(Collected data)
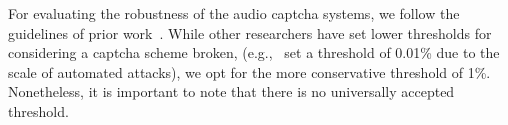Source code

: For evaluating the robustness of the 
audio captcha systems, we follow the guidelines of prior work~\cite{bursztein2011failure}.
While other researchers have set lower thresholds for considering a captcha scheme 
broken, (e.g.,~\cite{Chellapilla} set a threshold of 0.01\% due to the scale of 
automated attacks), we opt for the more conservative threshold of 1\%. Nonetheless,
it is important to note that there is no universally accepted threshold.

==

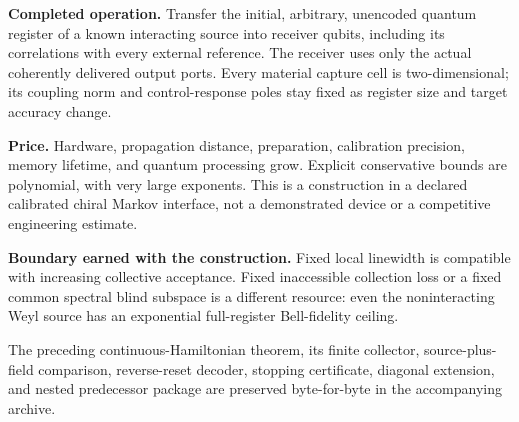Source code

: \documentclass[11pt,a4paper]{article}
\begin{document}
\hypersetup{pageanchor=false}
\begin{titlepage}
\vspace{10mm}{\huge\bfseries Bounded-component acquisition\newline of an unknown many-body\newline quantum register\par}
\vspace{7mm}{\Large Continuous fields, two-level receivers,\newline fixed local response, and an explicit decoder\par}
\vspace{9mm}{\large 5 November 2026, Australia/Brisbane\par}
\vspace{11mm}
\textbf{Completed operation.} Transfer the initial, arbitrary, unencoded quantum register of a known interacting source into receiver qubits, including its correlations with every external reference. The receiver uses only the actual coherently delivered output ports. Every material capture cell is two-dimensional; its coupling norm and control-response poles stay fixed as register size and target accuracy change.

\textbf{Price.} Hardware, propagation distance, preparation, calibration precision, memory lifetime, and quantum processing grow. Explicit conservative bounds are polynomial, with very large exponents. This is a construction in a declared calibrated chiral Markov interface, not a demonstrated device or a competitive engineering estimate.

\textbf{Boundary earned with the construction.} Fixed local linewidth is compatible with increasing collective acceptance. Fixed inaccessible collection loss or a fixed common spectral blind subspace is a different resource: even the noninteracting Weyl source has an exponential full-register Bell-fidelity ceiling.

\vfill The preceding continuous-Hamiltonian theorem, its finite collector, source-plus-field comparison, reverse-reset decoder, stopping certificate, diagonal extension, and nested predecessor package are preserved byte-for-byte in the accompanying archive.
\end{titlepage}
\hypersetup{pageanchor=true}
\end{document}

**Activity:** Reproduce the lines of the entries above from the one with "robustness of the" to the one with "it is important", both included, exactly and without any other line.

**Your response:**
: For evaluating the robustness of the 
audio captcha systems, we follow the guidelines of prior work~\cite{bursztein2011failure}.
While other researchers have set lower thresholds for considering a captcha scheme 
broken, (e.g.,~\cite{Chellapilla} set a threshold of 0.01\% due to the scale of 
automated attacks), we opt for the more conservative threshold of 1\%. Nonetheless,
it is important to note that there is no universally accepted threshold.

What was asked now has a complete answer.